Umi-OCR：免费、离线、速度飞快的OCR文本识别

经验分享

RPA梦工厂

2025-09-24 18:04·浏览量：1291

RPA梦工厂

影刀专家

发布于 2025-09-24 17:38更新于 2025-09-24 18:041291浏览

前言

话不多说，先收藏

github地址： Umi-OCR

速度方面：我只能说快如闪电
使用方面：简单
准确程度：符合我的要求，满足大部分没问题。
免费就是神，免费又快又准就是神中神

使用

下载Umi-OCR：打开： https://github.com/hiroi-sora/Umi-OCR

下载完成后解压之后打开解压：

解压完成：

打开之后选择高级：

有多个接口，需要自行下载：

下载地址： https://github.com/hiroi-sora/Umi-OCR_plugins?tab=readme-ov-file ，依次下载到指定文件夹就行。

在影刀使用：

参数说明：

inputs：

需要识别的图片（支持输入：本地图片、网页对象、窗口对象、网页元素、窗口元素、全屏（全屏输入：空列表）、区域）

require：获取的内容（包含：识别的文本、中心坐标、位置信息）

输入举例：（文本、坐标、位置）多个参数英文逗号隔开

文本
文本,坐标

匹配规则：

筛选识别结果里面不需要的文本，使用正则筛选（获取全部输入：*）

举例：

回答识别结果只要等于==回答
*回答* 识别结果包含回答
* 不筛选获取全部

star：起始坐标（可不理会，只要是适配点击文本使用，留空就行）

代码：

from . import package
from .package import variables as glv
from xbot import print, sleep, win32, web
import base64, fnmatch, json, os, shutil, time, requests, xbot,glob
def umi_OCR(img_path):
    img_base64 = [base64.b64encode(f.read()).decode() for f in [open(img_path, "rb")]][0]
    res = requests.post(
        "http://127.0.0.1:1224/api/ocr",
        json={
            "base64": img_base64,
            "options": {"data.format": "json"}
        }
    ).json()
    print(res)
    print(res["time"])
    return res

def screenshot(inputs, filepath):
    """
    inputs: 可以输入以下：  网页对象/桌面对象、网页元/桌面对象、系统全屏/指定区域
    filepath: 指定截图保存路径。 默认路径：桌面+时间戳.png
    """
    
    if not filepath:
        filepath = os.path.join(os.path.expanduser("~"), "Desktop", f"{int(time.time())}.png")

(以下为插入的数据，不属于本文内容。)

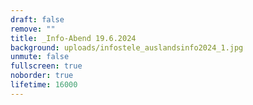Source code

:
 ```yaml
---
draft: false
remove: ""
title: _Info-Abend 19.6.2024
background: uploads/infostele_auslandsinfo2024_1.jpg
unmute: false
fullscreen: true
noborder: true
lifetime: 16000
---
```

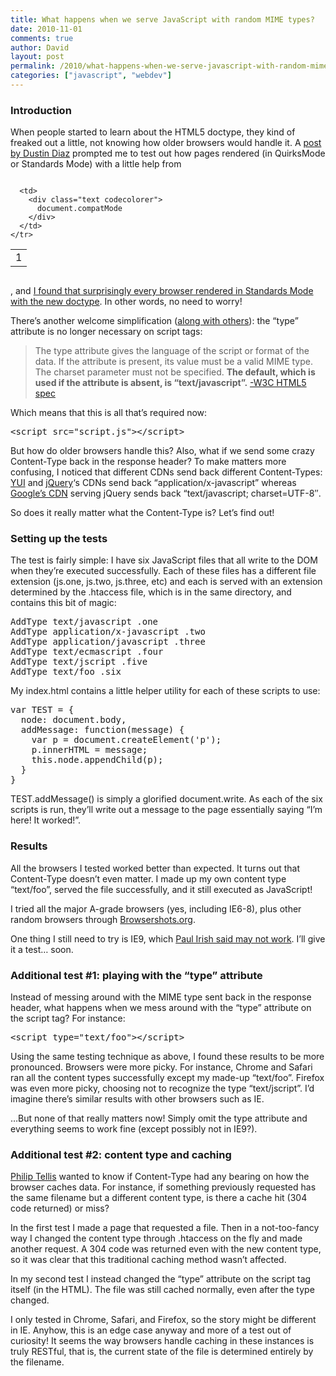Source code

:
 ```yaml
---
title: What happens when we serve JavaScript with random MIME types?
date: 2010-11-01
comments: true
author: David
layout: post
permalink: /2010/what-happens-when-we-serve-javascript-with-random-mime-types
categories: ["javascript", "webdev"]
---
```

### Introduction

When people started to learn about the HTML5 doctype, they kind of freaked out a little, not knowing how older browsers would handle it. A [post by Dustin Diaz][1] prompted me to test out how pages rendered (in QuirksMode or Standards Mode) with a little help from

<div class="codecolorer-container text twitlight" style="overflow:auto;white-space:nowrap;width:435px;">
  <table cellspacing="0" cellpadding="0">
    <tr>
      <td class="line-numbers">
        <div>
          1<br />
        </div>
      </td>
      
      <td>
        <div class="text codecolorer">
          document.compatMode
        </div>
      </td>
    </tr>
  </table>
</div>

, and [I found that surprisingly every browser rendered in Standards Mode with the new doctype][2]. In other words, no need to worry!

There&#8217;s another welcome simplification ([along with others][3]): the &#8220;type&#8221; attribute is no longer necessary on script tags:

> The type attribute gives the language of the script or format of the data. If the attribute is present, its value must be a valid MIME type. The charset parameter must not be specified. **The default, which is used if the attribute is absent, is &#8220;text/javascript&#8221;.** [-W3C HTML5 spec][4]

Which means that this is all that&#8217;s required now:

<pre name="code" class="html">&lt;script src="script.js"&gt;&lt;/script&gt;
</pre>

But how do older browsers handle this? Also, what if we send some crazy Content-Type back in the response header? To make matters more confusing, I noticed that different CDNs send back different Content-Types: [YUI][5] and [jQuery][6]&#8216;s CDNs send back &#8220;application/x-javascript&#8221; whereas [Google&#8217;s CDN][7] serving jQuery sends back &#8220;text/javascript; charset=UTF-8&#8243;.

So does it really matter what the Content-Type is? Let&#8217;s find out!

### Setting up the tests

The test is fairly simple: I have six JavaScript files that all write to the DOM when they&#8217;re executed successfully. Each of these files has a different file extension (js.one, js.two, js.three, etc) and each is served with an extension determined by the .htaccess file, which is in the same directory, and contains this bit of magic:

<pre>AddType text/javascript .one
AddType application/x-javascript .two
AddType application/javascript .three
AddType text/ecmascript .four
AddType text/jscript .five
AddType text/foo .six
</pre>

My index.html contains a little helper utility for each of these scripts to use:

<pre name="code" class="JScript">var TEST = {
  node: document.body,
  addMessage: function(message) {
    var p = document.createElement('p');
    p.innerHTML = message;
    this.node.appendChild(p);
  }
}
</pre>

TEST.addMessage() is simply a glorified document.write. As each of the six scripts is run, they&#8217;ll write out a message to the page essentially saying &#8220;I&#8217;m here! It worked!&#8221;.

### Results

All the browsers I tested worked better than expected. It turns out that Content-Type doesn&#8217;t even matter. I made up my own content type &#8220;text/foo&#8221;, served the file successfully, and it still executed as JavaScript!

I tried all the major A-grade browsers (yes, including IE6-8), plus other random browsers through [Browsershots.org][8].

One thing I still need to try is IE9, which [Paul Irish said may not work][9]. I&#8217;ll give it a test&#8230; soon.

### Additional test #1: playing with the &#8220;type&#8221; attribute

Instead of messing around with the MIME type sent back in the response header, what happens when we mess around with the &#8220;type&#8221; attribute on the script tag? For instance:

<pre name="code" class="HTML">&lt;script type="text/foo"&gt;&lt;/script&gt;
</pre>

Using the same testing technique as above, I found these results to be more pronounced. Browsers were more picky. For instance, Chrome and Safari ran all the content types successfully except my made-up &#8220;text/foo&#8221;. Firefox was even more picky, choosing not to recognize the type &#8220;text/jscript&#8221;. I&#8217;d imagine there&#8217;s similar results with other browsers such as IE.

&#8230;But none of that really matters now! Simply omit the type attribute and everything seems to work fine (except possibly not in IE9?).

### Additional test #2: content type and caching

[Philip Tellis][10] wanted to know if Content-Type had any bearing on how the browser caches data. For instance, if something previously requested has the same filename but a different content type, is there a cache hit (304 code returned) or miss?

In the first test I made a page that requested a file. Then in a not-too-fancy way I changed the content type through .htaccess on the fly and made another request. A 304 code was returned even with the new content type, so it was clear that this traditional caching method wasn&#8217;t affected.

In my second test I instead changed the &#8220;type&#8221; attribute on the script tag itself (in the HTML). The file was still cached normally, even after the type changed.

I only tested in Chrome, Safari, and Firefox, so the story might be different in IE. Anyhow, this is an edge case anyway and more of a test out of curiosity! It seems the way browsers handle caching in these instances is truly RESTful, that is, the current state of the file is determined entirely by the filename.

 [1]: http://www.dustindiaz.com/skinny-on-doctypes/
 [2]: http://themaingate.net/dev/html/all-you-need-is-doctype-html
 [3]: http://davidbcalhoun.com/2010/top-ten-things-html5-makes-simpler
 [4]: http://dev.w3.org/html5/spec/Overview.html#script
 [5]: http://yui.yahooapis.com/3.2.0/build/yui/yui-min.js
 [6]: http://code.jquery.com/jquery-1.4.3.min.js
 [7]: https://ajax.googleapis.com/ajax/libs/jquery/1.4.2/jquery.min.js
 [8]: http://browsershots.org/
 [9]: http://twitter.com/#!/paul_irish/status/29416115232
 [10]: http://twitter.com/#!/bluesmoon/status/29418676869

    if isinstance(inputs, str) and os.path.isfile(inputs):
        shutil.copy2(inputs, filepath)

    elif "xbot.web" in str(type(inputs)) or "xbot.win" in str(type(inputs)):
        try:
            save_path, filename = os.path.split(filepath)
            inputs.screenshot(save_path, filename=filename)
        except:
            win32.screenshot.save_window_to_file(0, filepath, "png")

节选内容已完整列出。